井上治代 最終講義 2016年1月22日
タイトル 「世代間(親子)関係の変容―墓からのアプローチ」
場所:東洋大学朝霞校舎 講314番教室
退職年月日:退職年月日 2016年3月31日
専門分野:社会学
仰々しい最終講義をするかしないか迷ったすえ、時間割の中で本当に最後の授業をそれに位置づけようと考えた。それが「世代論」の授業だった。一方私は社会学を専攻し、自分の研究の成果を社会還元する場をもって生きたいと思って来た。その具現化したものが、『桜葬』墓地を核として展開している認定NPO法人エンディングセンターという組織とその活動である。このことも「世代論」(墓の世代的継承という)視角から切り込んでみようと考えた。かくして世代論の授業としての内容に加え、自分のライフワーク的な研究の一端を盛り込む授業になった。
大学人としての私には、異質な二つの社会・文化集団の境界に位置するが、いずれにも完全に帰属できない「マージナルマンmarginal man」という言葉が想い浮かんでいた。そういった私だからこそ、学科を超え学年を超えて語り合えた学生たちがいた。最終講義には学部の学生、大学院の学生、そして市民団体の会員の人たちが駆けつけてくれた。
★最終講義 原稿は下記からダウンロードできます。
プロフール
東京都出身、社会学博士。
執筆・評論活動や尊厳ある死と葬送をめざした市民団体で活動する一方で1992年から非常勤講師として文教大学女子短期大学部、日本大学、日本女子大学、新潟大学、富山大学ほかで「女性学」「ジェンダー論」を教える。2005年東洋大学ライフデザイン学部助教授に就任。2010年同教授。

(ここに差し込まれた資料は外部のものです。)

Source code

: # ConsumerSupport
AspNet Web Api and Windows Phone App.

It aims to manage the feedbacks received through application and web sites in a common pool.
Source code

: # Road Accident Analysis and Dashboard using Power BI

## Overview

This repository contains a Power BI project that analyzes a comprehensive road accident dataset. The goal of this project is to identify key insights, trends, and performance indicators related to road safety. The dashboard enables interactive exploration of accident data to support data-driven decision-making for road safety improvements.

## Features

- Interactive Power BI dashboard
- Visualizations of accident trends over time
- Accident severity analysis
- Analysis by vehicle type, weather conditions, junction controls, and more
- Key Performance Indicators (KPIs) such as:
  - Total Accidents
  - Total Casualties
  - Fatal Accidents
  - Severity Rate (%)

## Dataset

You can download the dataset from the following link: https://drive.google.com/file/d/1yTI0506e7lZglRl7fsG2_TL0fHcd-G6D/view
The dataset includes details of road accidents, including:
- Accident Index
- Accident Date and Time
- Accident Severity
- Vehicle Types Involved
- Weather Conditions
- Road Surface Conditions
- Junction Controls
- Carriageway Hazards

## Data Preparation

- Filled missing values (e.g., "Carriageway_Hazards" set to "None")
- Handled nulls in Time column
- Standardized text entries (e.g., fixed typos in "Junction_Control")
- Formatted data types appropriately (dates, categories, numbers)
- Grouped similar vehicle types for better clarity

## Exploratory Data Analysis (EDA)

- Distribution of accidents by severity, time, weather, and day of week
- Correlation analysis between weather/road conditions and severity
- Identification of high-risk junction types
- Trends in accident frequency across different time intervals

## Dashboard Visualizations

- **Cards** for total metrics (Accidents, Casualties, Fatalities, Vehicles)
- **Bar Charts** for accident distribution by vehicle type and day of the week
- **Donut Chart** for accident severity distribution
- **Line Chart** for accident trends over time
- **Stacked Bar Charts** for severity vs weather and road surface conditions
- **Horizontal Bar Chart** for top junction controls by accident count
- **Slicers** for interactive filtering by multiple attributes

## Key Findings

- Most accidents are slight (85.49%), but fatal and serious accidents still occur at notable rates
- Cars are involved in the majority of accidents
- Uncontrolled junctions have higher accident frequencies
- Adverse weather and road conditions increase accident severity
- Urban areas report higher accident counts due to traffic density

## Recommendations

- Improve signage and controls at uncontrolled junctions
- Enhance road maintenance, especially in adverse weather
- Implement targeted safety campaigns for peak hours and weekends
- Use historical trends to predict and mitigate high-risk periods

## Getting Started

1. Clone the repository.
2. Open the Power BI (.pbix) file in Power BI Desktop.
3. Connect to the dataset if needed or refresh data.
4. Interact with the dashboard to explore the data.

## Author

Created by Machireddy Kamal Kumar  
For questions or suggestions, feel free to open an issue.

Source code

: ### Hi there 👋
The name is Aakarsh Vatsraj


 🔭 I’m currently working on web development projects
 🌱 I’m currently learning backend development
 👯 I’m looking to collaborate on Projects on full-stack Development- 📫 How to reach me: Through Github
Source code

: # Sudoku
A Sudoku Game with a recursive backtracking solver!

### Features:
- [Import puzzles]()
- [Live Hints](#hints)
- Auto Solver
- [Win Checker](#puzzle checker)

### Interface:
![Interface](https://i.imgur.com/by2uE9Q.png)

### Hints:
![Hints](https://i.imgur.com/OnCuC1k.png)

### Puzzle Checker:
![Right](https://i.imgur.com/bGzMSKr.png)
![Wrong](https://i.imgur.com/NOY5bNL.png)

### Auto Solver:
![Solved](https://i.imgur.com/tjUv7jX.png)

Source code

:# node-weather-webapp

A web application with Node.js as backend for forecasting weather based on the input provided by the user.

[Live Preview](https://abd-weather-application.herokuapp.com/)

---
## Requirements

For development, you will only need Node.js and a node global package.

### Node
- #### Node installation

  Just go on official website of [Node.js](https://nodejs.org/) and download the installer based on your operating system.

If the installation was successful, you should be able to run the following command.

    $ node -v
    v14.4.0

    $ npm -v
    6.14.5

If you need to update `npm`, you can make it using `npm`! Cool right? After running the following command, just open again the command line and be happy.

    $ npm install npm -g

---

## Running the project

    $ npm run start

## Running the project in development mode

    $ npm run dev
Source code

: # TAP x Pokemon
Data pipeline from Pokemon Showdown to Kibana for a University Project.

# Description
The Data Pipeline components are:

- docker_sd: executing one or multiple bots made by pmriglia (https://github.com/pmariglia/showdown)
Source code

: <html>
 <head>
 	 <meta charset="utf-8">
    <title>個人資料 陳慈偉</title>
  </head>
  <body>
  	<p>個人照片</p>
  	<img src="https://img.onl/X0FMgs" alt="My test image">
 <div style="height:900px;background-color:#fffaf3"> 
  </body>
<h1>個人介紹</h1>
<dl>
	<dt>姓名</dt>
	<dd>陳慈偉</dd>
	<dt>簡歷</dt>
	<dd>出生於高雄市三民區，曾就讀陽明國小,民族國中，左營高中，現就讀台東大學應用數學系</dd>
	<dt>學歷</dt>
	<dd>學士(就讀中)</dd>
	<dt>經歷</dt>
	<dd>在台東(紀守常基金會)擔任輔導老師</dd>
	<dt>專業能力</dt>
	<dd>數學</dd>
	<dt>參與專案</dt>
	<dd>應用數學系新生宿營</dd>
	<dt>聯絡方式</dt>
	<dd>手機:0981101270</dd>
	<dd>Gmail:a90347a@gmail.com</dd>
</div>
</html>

現在、認定NPO法人エンディングセンター理事長、東洋大学東洋学研究所客員研究員。退職後も大学院や学部で「生死の社会学」「いのちの教育」「ジェンダー論」等を教える。
自著に『最期まで自分らしく』『墓をめぐる家族論』『新・遺言ノート』『墓と家族の変容』『子の世話にならずに死にたい』『より良く死ぬ日のために』他多数。